Stored items from a collection:
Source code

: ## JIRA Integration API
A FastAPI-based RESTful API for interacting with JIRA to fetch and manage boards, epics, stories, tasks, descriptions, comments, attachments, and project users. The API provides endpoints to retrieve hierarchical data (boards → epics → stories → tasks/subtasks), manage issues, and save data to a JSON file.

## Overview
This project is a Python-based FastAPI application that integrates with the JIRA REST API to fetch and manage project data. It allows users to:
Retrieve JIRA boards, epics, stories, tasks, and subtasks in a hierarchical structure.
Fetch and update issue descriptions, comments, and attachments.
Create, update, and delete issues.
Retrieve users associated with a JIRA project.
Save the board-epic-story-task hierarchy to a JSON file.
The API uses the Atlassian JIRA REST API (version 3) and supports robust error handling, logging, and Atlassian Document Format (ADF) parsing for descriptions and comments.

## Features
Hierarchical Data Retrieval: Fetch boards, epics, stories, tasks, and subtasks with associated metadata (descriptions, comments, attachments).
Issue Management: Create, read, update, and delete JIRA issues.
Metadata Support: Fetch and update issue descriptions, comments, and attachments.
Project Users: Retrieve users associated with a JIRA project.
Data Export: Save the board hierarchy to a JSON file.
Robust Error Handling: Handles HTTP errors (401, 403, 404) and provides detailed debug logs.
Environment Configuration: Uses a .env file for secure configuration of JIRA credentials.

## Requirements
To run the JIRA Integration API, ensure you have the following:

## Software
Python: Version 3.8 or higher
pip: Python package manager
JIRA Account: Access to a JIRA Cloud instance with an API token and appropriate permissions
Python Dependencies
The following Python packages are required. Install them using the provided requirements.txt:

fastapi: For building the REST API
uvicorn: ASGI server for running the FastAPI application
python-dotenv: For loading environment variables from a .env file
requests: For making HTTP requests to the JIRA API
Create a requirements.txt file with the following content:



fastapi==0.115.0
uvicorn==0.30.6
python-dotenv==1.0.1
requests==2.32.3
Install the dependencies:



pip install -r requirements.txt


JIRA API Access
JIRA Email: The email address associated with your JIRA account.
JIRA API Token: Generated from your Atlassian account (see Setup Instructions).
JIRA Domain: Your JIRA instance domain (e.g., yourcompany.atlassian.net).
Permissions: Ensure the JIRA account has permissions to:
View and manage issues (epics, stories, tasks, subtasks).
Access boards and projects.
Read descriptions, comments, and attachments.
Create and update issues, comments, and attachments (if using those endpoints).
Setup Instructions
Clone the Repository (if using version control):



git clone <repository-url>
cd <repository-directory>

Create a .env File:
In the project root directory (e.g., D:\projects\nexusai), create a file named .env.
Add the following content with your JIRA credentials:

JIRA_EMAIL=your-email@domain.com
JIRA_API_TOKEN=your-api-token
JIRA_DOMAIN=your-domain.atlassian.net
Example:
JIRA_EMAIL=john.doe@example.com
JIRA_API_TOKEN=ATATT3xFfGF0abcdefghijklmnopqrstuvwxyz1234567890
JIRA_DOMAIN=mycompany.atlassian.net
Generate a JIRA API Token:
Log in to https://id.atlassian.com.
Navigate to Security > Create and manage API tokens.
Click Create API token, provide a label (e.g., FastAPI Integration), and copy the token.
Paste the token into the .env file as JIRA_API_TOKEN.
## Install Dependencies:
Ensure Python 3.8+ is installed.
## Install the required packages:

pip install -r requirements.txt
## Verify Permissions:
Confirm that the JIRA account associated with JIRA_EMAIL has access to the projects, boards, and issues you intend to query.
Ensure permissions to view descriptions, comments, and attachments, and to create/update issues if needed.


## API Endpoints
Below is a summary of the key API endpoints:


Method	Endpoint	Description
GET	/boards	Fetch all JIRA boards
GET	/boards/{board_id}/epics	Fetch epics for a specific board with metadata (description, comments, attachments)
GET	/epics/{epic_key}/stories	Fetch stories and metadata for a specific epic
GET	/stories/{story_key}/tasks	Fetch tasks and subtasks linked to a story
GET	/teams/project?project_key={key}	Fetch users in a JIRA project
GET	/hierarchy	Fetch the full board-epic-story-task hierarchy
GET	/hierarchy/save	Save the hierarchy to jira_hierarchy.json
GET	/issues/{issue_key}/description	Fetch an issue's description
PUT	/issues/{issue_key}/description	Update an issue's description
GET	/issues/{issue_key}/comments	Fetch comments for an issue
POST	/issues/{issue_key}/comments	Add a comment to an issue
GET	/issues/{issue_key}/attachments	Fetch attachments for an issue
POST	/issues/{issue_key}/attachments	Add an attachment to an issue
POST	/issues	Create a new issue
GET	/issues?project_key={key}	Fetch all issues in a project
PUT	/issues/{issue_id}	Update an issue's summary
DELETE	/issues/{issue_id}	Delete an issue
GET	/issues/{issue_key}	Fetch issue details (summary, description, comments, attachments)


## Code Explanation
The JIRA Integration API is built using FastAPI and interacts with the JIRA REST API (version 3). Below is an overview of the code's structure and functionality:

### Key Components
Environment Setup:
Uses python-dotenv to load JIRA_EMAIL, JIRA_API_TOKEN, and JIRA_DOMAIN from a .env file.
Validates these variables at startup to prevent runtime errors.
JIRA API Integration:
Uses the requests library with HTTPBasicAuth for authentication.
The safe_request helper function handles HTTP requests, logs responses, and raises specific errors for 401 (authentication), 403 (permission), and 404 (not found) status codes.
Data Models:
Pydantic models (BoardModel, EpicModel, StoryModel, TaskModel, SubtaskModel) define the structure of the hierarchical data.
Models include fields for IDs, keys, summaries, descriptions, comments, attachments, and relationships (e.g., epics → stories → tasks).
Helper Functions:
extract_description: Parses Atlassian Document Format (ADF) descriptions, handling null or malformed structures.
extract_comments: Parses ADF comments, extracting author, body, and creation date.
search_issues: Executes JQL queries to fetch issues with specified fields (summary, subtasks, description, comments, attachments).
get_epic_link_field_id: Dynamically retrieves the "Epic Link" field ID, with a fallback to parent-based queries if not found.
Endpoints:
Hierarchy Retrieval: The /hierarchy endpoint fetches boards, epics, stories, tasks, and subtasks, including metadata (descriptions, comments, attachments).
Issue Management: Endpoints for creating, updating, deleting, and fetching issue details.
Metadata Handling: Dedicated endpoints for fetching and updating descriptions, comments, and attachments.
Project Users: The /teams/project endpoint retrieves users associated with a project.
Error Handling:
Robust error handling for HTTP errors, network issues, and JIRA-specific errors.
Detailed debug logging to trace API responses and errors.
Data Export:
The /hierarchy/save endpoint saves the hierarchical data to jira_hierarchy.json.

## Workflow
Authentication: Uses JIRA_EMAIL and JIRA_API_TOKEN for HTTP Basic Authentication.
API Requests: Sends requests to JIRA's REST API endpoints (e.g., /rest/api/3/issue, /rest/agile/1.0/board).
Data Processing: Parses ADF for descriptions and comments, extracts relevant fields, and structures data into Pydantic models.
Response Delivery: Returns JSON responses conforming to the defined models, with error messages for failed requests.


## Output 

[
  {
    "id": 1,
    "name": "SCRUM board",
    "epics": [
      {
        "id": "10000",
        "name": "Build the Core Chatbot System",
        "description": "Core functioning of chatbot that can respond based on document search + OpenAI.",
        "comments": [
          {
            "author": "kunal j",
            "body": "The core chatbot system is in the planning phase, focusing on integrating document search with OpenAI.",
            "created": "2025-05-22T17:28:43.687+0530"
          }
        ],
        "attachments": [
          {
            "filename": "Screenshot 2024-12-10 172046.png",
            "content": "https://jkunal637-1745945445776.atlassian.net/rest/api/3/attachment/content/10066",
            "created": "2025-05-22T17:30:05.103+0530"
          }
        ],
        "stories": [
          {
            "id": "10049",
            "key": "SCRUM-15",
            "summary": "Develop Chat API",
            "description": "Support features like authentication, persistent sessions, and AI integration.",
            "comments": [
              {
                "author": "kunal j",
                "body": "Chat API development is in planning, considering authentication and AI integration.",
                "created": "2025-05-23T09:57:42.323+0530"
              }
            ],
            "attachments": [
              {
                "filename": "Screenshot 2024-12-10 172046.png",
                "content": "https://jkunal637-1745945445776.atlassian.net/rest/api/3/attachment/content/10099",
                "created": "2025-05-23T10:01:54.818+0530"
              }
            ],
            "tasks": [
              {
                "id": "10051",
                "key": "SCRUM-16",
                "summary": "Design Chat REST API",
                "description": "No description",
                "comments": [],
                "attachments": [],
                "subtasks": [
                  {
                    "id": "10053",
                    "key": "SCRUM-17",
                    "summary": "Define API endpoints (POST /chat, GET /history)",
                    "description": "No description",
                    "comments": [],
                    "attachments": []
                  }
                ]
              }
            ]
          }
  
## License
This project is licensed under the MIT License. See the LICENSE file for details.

◆ What you should do ◆
For the string "found", work out how many lines of the data contain it; answer with the number alone.

◆ Answer box ◆
2